=== Try it ===
Start at the line below containing "Here a short" and stop at the line containing "random | ![](../../assets//images/customization_avatar.png) |". Repeat every line of that stretch exactly, and nothing outside it.

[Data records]
☆ ☆ ☆ ☆ ☆

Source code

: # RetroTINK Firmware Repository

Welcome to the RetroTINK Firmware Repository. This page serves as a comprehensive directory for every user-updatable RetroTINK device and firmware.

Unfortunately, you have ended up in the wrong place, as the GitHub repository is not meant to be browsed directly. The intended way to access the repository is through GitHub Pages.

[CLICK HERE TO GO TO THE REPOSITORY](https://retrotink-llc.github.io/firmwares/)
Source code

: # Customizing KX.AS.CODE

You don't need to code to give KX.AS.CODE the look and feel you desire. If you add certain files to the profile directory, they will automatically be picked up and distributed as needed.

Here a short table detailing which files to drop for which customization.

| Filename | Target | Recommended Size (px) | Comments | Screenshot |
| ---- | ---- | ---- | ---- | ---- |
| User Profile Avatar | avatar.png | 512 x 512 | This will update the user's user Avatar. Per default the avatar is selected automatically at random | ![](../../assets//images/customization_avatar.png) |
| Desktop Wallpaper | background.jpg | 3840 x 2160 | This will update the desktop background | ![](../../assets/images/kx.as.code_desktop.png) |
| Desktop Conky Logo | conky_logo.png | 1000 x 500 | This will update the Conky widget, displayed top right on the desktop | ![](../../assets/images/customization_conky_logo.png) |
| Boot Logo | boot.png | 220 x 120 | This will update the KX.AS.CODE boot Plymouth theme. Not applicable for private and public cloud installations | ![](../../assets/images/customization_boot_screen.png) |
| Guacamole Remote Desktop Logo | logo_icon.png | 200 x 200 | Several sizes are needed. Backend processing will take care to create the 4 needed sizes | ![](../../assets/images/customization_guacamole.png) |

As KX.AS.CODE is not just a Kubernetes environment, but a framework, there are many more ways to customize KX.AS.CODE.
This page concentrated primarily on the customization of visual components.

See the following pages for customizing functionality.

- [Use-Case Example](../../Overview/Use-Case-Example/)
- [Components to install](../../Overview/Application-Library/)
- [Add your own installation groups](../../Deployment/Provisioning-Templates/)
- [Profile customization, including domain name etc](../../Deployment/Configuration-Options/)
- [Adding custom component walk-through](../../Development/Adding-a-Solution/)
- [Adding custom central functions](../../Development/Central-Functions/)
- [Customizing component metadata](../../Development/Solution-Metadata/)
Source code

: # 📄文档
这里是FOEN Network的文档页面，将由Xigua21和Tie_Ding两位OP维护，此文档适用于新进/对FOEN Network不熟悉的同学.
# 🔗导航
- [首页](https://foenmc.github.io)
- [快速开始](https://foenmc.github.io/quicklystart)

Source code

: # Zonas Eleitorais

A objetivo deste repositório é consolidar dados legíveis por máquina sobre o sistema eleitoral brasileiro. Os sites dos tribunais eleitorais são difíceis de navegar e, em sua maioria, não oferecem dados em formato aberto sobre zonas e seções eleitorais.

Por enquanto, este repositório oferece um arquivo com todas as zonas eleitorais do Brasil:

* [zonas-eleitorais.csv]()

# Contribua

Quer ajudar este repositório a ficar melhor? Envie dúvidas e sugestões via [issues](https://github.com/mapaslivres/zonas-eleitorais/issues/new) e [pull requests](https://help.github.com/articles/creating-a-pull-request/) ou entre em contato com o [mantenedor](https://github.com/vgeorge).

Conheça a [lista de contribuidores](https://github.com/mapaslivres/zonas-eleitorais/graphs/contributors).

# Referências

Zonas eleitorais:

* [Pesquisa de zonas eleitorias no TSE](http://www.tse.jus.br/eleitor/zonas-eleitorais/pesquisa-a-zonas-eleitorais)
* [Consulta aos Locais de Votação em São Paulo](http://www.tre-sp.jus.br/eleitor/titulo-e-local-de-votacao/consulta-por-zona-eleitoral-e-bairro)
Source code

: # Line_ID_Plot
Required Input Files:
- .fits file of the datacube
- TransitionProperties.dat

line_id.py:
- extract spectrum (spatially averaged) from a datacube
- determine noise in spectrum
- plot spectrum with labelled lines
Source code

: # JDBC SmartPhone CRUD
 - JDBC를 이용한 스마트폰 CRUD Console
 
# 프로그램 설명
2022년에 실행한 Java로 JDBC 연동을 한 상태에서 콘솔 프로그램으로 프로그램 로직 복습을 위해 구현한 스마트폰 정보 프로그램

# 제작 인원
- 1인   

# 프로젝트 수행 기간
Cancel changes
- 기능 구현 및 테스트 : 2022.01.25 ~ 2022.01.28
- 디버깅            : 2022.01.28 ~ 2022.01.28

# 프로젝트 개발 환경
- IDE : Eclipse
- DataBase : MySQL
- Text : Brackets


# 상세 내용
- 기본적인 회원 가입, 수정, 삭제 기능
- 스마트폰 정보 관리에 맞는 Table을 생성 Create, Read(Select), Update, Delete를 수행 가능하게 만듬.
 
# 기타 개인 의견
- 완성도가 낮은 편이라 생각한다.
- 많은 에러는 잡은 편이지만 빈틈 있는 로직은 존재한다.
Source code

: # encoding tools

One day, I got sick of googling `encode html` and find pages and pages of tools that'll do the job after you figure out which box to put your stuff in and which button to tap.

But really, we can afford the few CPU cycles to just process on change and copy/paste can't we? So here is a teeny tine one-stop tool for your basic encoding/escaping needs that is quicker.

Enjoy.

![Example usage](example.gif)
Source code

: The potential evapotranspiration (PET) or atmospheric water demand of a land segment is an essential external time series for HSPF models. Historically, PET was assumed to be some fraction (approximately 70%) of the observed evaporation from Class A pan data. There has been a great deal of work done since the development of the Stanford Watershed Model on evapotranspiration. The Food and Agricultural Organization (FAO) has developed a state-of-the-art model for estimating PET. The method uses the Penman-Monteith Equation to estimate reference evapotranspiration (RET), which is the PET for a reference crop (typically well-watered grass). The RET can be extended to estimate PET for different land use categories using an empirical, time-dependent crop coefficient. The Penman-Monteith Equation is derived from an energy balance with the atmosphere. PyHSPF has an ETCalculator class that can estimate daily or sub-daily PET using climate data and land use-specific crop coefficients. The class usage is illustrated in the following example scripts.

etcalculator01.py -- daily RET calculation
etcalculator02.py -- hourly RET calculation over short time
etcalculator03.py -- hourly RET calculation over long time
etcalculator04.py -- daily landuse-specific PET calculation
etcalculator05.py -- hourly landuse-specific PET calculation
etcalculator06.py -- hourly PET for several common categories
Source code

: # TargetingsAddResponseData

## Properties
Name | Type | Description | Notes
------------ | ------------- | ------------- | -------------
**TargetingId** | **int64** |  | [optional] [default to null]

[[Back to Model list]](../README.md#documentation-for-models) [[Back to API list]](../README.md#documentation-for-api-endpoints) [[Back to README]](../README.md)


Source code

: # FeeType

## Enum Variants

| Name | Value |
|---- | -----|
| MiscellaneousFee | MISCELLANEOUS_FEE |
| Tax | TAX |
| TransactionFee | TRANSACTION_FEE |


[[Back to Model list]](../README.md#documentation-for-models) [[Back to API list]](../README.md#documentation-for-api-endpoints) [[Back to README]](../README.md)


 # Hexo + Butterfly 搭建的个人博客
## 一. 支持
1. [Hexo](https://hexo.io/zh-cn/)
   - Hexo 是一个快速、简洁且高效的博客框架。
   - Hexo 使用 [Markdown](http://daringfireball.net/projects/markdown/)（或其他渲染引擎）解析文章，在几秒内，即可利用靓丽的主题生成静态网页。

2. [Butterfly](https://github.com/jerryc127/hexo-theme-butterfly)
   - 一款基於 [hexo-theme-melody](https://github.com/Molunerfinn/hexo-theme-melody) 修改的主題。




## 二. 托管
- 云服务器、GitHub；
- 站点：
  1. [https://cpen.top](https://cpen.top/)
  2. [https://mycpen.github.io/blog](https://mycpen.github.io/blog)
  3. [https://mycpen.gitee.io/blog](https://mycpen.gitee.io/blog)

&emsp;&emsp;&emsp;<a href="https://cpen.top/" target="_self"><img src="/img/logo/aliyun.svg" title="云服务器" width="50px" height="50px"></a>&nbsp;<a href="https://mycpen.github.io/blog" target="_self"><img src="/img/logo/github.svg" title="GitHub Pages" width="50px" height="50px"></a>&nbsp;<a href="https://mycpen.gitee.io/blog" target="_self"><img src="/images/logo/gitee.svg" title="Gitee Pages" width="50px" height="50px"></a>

☆ ☆ ☆ ☆ ☆

=== Answer space ===
Here a short table detailing which files to drop for which customization.

| Filename | Target | Recommended Size (px) | Comments | Screenshot |
| ---- | ---- | ---- | ---- | ---- |
| User Profile Avatar | avatar.png | 512 x 512 | This will update the user's user Avatar. Per default the avatar is selected automatically at random | ![](../../assets//images/customization_avatar.png) |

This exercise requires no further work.